━━ Record extracts

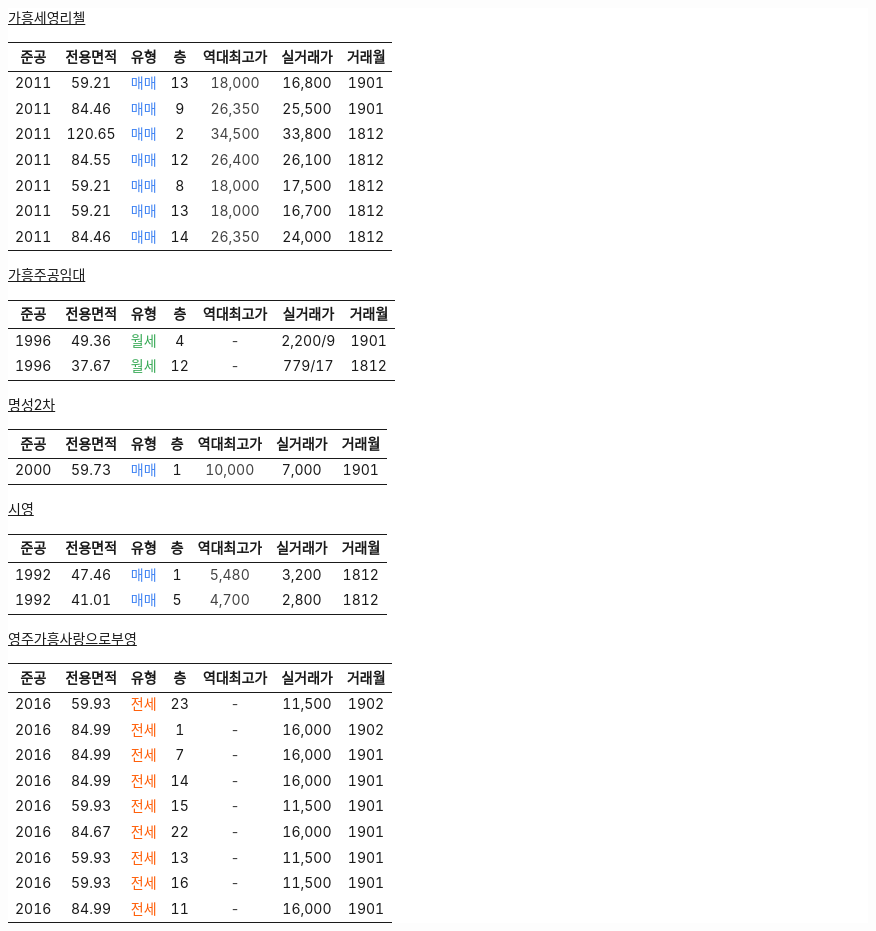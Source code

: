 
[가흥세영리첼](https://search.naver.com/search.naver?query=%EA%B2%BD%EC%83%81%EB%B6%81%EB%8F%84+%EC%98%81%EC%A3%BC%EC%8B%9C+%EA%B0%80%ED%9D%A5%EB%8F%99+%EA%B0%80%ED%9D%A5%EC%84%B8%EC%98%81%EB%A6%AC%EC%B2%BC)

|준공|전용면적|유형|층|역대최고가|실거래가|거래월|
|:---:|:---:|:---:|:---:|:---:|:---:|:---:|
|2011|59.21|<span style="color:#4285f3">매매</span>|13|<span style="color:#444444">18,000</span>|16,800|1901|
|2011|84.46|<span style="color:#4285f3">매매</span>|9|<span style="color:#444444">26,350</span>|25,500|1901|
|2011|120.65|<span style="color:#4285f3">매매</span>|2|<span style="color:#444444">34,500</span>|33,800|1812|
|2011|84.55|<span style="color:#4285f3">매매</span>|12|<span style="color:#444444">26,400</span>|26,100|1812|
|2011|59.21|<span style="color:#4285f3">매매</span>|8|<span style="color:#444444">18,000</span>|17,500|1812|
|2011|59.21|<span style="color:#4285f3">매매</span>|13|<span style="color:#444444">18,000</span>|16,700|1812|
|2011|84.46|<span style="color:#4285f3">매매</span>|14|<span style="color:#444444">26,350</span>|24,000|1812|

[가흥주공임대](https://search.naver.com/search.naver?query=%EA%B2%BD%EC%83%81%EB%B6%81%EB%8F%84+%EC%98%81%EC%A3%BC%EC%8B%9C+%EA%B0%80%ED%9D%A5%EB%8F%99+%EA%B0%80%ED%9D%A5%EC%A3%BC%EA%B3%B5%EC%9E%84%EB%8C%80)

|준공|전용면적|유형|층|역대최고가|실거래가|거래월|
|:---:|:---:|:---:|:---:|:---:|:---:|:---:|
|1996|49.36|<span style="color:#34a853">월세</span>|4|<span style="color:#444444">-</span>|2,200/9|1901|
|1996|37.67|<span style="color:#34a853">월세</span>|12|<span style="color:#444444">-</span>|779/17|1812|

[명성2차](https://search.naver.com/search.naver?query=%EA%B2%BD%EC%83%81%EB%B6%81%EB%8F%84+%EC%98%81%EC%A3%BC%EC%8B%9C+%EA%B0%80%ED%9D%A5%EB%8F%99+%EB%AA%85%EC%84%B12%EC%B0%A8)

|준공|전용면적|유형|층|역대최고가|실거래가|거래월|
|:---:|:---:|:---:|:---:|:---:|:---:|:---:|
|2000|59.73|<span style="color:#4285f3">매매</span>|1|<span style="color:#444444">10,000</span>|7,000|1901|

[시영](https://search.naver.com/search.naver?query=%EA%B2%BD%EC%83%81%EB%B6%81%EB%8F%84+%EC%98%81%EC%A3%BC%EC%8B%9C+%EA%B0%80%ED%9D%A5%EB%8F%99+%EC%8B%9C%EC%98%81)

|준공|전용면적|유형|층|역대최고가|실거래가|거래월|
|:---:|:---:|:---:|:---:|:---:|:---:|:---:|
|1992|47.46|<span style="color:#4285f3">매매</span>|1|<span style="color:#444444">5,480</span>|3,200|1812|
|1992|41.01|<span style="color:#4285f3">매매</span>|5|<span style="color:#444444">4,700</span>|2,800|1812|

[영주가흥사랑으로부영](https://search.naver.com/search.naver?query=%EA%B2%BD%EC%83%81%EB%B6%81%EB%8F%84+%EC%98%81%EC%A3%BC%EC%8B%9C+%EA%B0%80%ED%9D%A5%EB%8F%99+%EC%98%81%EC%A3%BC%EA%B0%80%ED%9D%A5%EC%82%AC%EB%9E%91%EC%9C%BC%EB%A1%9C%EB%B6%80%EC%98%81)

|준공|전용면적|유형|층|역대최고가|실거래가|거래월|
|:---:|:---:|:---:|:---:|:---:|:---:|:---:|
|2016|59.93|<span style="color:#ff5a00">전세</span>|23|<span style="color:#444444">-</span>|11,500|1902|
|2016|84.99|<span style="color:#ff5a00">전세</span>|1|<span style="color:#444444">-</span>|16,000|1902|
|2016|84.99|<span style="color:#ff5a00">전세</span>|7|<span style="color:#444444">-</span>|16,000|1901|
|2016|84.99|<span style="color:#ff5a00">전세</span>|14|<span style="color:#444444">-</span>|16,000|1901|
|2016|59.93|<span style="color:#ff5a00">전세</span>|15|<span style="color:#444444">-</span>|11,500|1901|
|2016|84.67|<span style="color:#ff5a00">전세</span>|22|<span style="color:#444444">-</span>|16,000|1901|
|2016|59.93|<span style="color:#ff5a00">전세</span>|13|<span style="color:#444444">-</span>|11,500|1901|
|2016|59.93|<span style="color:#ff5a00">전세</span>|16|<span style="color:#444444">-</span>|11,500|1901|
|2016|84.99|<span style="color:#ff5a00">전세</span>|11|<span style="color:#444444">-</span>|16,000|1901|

━━━━

Work task: Could you give the material above again, exactly and without its pictures?

Written reply:
Source code

: 
[가흥세영리첼](https://search.naver.com/search.naver?query=%EA%B2%BD%EC%83%81%EB%B6%81%EB%8F%84+%EC%98%81%EC%A3%BC%EC%8B%9C+%EA%B0%80%ED%9D%A5%EB%8F%99+%EA%B0%80%ED%9D%A5%EC%84%B8%EC%98%81%EB%A6%AC%EC%B2%BC)

|준공|전용면적|유형|층|역대최고가|실거래가|거래월|
|:---:|:---:|:---:|:---:|:---:|:---:|:---:|
|2011|59.21|<span style="color:#4285f3">매매</span>|13|<span style="color:#444444">18,000</span>|16,800|1901|
|2011|84.46|<span style="color:#4285f3">매매</span>|9|<span style="color:#444444">26,350</span>|25,500|1901|
|2011|120.65|<span style="color:#4285f3">매매</span>|2|<span style="color:#444444">34,500</span>|33,800|1812|
|2011|84.55|<span style="color:#4285f3">매매</span>|12|<span style="color:#444444">26,400</span>|26,100|1812|
|2011|59.21|<span style="color:#4285f3">매매</span>|8|<span style="color:#444444">18,000</span>|17,500|1812|
|2011|59.21|<span style="color:#4285f3">매매</span>|13|<span style="color:#444444">18,000</span>|16,700|1812|
|2011|84.46|<span style="color:#4285f3">매매</span>|14|<span style="color:#444444">26,350</span>|24,000|1812|

[가흥주공임대](https://search.naver.com/search.naver?query=%EA%B2%BD%EC%83%81%EB%B6%81%EB%8F%84+%EC%98%81%EC%A3%BC%EC%8B%9C+%EA%B0%80%ED%9D%A5%EB%8F%99+%EA%B0%80%ED%9D%A5%EC%A3%BC%EA%B3%B5%EC%9E%84%EB%8C%80)

|준공|전용면적|유형|층|역대최고가|실거래가|거래월|
|:---:|:---:|:---:|:---:|:---:|:---:|:---:|
|1996|49.36|<span style="color:#34a853">월세</span>|4|<span style="color:#444444">-</span>|2,200/9|1901|
|1996|37.67|<span style="color:#34a853">월세</span>|12|<span style="color:#444444">-</span>|779/17|1812|

[명성2차](https://search.naver.com/search.naver?query=%EA%B2%BD%EC%83%81%EB%B6%81%EB%8F%84+%EC%98%81%EC%A3%BC%EC%8B%9C+%EA%B0%80%ED%9D%A5%EB%8F%99+%EB%AA%85%EC%84%B12%EC%B0%A8)

|준공|전용면적|유형|층|역대최고가|실거래가|거래월|
|:---:|:---:|:---:|:---:|:---:|:---:|:---:|
|2000|59.73|<span style="color:#4285f3">매매</span>|1|<span style="color:#444444">10,000</span>|7,000|1901|

[시영](https://search.naver.com/search.naver?query=%EA%B2%BD%EC%83%81%EB%B6%81%EB%8F%84+%EC%98%81%EC%A3%BC%EC%8B%9C+%EA%B0%80%ED%9D%A5%EB%8F%99+%EC%8B%9C%EC%98%81)

|준공|전용면적|유형|층|역대최고가|실거래가|거래월|
|:---:|:---:|:---:|:---:|:---:|:---:|:---:|
|1992|47.46|<span style="color:#4285f3">매매</span>|1|<span style="color:#444444">5,480</span>|3,200|1812|
|1992|41.01|<span style="color:#4285f3">매매</span>|5|<span style="color:#444444">4,700</span>|2,800|1812|

[영주가흥사랑으로부영](https://search.naver.com/search.naver?query=%EA%B2%BD%EC%83%81%EB%B6%81%EB%8F%84+%EC%98%81%EC%A3%BC%EC%8B%9C+%EA%B0%80%ED%9D%A5%EB%8F%99+%EC%98%81%EC%A3%BC%EA%B0%80%ED%9D%A5%EC%82%AC%EB%9E%91%EC%9C%BC%EB%A1%9C%EB%B6%80%EC%98%81)

|준공|전용면적|유형|층|역대최고가|실거래가|거래월|
|:---:|:---:|:---:|:---:|:---:|:---:|:---:|
|2016|59.93|<span style="color:#ff5a00">전세</span>|23|<span style="color:#444444">-</span>|11,500|1902|
|2016|84.99|<span style="color:#ff5a00">전세</span>|1|<span style="color:#444444">-</span>|16,000|1902|
|2016|84.99|<span style="color:#ff5a00">전세</span>|7|<span style="color:#444444">-</span>|16,000|1901|
|2016|84.99|<span style="color:#ff5a00">전세</span>|14|<span style="color:#444444">-</span>|16,000|1901|
|2016|59.93|<span style="color:#ff5a00">전세</span>|15|<span style="color:#444444">-</span>|11,500|1901|
|2016|84.67|<span style="color:#ff5a00">전세</span>|22|<span style="color:#444444">-</span>|16,000|1901|
|2016|59.93|<span style="color:#ff5a00">전세</span>|13|<span style="color:#444444">-</span>|11,500|1901|
|2016|59.93|<span style="color:#ff5a00">전세</span>|16|<span style="color:#444444">-</span>|11,500|1901|
|2016|84.99|<span style="color:#ff5a00">전세</span>|11|<span style="color:#444444">-</span>|16,000|1901|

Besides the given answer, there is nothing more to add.